Palate: A light arrival that turns spirity and hard in the development. Cereal is prominent on the palate but it's not malty and sweet - it's sour and more like burnt porridge. These sour notes eventually become quite bitter. The texture is light, dry and almost vodka-ish.
Finish: Short. Fino sherry, hot spiky tannin and bitter cocoa. There is a very faint wine note in the aftertaste.
The nose is the best part of this affordable malt but I would never have guessed from a blind tasting that it was port matured - it seems more like the influence of manzanilla casks. I also won't be using it as a sipping whisky - the bottle is going straight onto the mixing spirits shelf along with the mid-tier blended scotches.
It's too hard and thin for my palate with an over-prominent ethanol profile.
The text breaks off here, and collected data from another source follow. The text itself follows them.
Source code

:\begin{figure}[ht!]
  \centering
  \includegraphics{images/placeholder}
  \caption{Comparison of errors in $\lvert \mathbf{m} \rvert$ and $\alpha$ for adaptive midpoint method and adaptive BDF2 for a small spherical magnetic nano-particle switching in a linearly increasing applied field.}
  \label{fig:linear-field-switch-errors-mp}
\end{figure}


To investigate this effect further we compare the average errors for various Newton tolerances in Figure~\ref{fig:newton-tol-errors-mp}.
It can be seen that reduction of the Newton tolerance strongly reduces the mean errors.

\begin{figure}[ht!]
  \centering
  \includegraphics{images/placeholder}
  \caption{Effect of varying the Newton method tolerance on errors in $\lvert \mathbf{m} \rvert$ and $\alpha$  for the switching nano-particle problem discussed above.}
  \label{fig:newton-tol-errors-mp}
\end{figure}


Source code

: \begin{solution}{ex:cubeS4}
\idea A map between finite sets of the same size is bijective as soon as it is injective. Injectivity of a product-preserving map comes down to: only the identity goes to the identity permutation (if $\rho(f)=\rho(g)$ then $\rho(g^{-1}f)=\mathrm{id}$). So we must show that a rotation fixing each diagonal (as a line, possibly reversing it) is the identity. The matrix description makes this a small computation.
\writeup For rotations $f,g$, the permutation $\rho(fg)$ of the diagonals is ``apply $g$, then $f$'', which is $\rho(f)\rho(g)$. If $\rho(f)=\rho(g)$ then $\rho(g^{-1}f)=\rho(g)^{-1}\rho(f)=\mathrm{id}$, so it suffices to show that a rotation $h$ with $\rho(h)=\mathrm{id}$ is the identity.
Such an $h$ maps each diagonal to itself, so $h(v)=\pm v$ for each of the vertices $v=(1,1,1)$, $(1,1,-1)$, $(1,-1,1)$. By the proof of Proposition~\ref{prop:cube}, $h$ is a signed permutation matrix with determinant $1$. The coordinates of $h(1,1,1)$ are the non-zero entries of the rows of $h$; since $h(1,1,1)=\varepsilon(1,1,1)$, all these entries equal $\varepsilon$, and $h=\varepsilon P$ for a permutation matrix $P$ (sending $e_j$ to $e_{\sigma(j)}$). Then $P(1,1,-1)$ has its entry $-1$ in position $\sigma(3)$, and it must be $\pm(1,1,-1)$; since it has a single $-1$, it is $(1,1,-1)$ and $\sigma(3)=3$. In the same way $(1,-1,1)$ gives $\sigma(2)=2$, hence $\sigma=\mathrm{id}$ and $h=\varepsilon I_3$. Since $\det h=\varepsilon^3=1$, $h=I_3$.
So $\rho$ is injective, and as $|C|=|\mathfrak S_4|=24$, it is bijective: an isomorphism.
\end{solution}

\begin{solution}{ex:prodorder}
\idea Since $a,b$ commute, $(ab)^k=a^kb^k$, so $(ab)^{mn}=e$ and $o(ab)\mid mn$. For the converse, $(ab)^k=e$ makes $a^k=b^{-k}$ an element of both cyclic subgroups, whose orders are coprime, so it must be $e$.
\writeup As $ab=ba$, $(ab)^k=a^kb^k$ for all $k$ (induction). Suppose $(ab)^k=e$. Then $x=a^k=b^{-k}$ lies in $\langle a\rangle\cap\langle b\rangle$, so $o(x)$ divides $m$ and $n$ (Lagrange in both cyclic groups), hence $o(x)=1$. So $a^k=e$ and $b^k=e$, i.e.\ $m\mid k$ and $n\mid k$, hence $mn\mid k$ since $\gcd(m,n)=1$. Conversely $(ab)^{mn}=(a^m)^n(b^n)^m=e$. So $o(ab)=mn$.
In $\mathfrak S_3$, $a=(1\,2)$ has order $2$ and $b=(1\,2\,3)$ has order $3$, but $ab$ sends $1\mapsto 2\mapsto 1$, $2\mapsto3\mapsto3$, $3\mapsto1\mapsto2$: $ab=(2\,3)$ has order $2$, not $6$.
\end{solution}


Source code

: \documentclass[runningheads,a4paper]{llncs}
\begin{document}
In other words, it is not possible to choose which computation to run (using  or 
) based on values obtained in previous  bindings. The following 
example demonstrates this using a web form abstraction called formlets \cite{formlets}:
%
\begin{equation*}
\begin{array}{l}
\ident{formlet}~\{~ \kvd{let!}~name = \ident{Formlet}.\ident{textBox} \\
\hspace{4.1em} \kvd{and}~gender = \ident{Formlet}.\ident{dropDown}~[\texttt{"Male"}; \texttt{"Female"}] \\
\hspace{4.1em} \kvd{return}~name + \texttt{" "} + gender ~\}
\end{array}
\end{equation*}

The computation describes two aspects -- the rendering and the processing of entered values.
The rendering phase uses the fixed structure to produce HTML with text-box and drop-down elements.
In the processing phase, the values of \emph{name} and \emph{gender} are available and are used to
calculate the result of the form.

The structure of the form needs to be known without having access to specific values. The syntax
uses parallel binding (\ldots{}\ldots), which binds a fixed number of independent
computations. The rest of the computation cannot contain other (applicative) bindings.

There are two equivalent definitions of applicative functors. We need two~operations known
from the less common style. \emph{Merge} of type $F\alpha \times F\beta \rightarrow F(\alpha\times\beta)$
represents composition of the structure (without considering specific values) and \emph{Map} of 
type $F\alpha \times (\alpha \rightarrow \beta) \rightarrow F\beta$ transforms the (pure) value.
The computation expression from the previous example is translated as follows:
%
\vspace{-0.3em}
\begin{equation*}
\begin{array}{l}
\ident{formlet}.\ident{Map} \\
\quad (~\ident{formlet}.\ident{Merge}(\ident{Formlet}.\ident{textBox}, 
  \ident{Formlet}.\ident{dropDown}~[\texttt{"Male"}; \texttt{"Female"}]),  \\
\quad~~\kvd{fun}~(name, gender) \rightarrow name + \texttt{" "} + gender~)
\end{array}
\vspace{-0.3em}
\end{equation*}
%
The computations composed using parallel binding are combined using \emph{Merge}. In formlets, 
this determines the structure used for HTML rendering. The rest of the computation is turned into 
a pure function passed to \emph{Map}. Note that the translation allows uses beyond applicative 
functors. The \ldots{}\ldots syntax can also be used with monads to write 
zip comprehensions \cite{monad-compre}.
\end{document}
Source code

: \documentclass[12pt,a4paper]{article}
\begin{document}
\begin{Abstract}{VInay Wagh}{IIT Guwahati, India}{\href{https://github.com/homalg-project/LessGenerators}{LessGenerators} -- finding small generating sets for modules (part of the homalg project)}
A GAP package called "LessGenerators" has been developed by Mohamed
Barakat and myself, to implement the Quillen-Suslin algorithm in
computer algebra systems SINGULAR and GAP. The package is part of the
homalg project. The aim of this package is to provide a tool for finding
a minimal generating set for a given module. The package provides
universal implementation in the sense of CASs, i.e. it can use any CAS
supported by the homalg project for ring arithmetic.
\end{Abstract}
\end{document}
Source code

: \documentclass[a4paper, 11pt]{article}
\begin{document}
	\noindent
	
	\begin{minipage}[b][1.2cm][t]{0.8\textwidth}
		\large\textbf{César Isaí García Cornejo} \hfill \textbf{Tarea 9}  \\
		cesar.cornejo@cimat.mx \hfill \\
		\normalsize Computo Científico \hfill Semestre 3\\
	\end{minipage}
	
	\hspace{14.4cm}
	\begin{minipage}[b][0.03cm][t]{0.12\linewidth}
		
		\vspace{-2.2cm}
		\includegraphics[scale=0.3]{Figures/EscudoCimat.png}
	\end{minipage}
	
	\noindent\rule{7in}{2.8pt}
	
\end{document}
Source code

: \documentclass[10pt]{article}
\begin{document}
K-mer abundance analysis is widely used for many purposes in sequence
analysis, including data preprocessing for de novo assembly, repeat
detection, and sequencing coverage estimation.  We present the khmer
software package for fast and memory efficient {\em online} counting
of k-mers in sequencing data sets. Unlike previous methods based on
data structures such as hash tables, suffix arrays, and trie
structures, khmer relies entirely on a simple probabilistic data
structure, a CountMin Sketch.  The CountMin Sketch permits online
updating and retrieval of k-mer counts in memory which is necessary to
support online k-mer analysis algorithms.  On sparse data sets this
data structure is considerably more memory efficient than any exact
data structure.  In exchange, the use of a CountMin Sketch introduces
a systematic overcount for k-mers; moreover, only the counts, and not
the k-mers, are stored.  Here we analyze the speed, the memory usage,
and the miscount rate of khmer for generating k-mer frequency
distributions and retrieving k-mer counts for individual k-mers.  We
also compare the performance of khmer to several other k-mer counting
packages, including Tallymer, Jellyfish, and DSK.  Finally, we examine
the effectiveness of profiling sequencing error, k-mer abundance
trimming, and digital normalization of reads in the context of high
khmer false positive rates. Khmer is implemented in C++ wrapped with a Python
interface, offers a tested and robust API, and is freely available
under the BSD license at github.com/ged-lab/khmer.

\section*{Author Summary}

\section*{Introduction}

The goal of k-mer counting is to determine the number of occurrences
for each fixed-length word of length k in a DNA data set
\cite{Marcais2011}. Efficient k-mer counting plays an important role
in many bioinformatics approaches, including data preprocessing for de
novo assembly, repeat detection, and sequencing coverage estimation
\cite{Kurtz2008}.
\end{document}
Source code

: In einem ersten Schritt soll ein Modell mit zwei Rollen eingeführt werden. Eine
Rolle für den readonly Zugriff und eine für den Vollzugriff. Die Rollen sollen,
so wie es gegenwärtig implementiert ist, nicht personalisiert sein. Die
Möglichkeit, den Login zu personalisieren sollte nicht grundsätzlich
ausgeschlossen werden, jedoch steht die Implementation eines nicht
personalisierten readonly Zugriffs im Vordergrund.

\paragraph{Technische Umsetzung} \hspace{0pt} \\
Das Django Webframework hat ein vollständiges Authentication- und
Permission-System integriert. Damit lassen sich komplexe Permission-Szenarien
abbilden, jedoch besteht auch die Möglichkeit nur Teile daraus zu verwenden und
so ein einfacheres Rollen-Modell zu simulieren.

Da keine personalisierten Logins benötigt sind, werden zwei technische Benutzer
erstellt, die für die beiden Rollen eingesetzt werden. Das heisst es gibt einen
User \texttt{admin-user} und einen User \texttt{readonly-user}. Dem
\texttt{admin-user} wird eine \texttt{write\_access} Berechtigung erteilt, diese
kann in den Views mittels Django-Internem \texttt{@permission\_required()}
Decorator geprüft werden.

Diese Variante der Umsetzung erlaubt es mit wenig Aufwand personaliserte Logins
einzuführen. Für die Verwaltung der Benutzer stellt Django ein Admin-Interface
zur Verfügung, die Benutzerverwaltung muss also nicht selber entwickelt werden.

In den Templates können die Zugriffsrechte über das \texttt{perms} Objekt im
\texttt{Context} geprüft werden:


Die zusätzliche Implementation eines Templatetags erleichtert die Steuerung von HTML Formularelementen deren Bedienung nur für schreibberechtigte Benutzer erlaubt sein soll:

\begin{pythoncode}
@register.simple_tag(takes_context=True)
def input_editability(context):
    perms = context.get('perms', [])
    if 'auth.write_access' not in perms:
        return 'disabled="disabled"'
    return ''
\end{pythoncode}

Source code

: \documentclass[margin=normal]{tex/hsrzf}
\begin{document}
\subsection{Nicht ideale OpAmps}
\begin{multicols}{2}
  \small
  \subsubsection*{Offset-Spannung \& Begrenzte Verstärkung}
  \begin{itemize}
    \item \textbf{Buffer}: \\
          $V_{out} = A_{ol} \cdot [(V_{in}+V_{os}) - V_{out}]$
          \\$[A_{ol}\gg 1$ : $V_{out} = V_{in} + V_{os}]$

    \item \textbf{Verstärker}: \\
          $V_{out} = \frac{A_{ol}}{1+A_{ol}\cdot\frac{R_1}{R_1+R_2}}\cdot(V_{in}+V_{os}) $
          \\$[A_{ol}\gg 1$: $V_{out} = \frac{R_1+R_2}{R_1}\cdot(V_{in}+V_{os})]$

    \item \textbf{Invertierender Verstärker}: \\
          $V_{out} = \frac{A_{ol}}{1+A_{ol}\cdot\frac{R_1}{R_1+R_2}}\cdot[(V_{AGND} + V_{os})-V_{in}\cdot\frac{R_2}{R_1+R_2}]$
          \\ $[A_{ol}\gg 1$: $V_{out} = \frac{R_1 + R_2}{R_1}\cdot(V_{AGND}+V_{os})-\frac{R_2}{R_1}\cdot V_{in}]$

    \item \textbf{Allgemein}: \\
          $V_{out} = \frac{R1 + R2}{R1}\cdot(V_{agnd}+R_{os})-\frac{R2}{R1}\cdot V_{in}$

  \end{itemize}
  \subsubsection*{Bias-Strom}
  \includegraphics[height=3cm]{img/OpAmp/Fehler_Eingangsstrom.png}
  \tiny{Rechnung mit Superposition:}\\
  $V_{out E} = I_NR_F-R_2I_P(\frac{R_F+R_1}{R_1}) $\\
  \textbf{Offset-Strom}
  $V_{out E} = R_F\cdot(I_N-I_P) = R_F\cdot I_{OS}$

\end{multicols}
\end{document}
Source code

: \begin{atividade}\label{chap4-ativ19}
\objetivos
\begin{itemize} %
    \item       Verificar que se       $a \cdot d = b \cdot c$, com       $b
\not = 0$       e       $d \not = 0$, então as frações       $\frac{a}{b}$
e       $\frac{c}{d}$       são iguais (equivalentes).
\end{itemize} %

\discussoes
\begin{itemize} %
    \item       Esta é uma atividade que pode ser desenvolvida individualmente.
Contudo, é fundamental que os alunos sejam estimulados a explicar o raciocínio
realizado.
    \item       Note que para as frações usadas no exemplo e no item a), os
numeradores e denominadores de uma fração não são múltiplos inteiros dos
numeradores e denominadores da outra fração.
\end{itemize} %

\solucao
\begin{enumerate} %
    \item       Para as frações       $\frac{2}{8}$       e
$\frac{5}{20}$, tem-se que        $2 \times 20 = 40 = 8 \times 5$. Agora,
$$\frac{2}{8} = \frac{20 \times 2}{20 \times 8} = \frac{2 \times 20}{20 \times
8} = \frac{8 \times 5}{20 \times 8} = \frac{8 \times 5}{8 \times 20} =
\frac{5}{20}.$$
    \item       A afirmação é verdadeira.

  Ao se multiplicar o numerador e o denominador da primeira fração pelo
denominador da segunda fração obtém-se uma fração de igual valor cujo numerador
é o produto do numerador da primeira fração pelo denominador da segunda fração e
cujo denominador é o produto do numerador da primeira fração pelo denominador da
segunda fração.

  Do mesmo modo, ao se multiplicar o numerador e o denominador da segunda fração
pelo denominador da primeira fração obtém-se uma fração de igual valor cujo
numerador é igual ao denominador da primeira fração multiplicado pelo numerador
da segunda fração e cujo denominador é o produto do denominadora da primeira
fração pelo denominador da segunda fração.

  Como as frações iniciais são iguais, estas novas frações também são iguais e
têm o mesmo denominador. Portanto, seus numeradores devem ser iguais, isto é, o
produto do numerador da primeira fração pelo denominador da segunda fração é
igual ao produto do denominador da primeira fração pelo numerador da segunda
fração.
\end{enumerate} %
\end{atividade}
Water doesn't improve it - the good aspects become fainter and the negative ones get worse. Only cola can save this stuff, and does so by balancing out the hard, bitter characteristics quite successfully.
None of the cheaper Glen Moray wood-finished whiskies has impressed me much. The more expensive age-statement wood-finished expressions are a different story, but if you're looking at their affordable bottom tier stuff then I'd recommend sticking with the basic Glen Moray Elgin Classic, which is very good value, and give this one a miss.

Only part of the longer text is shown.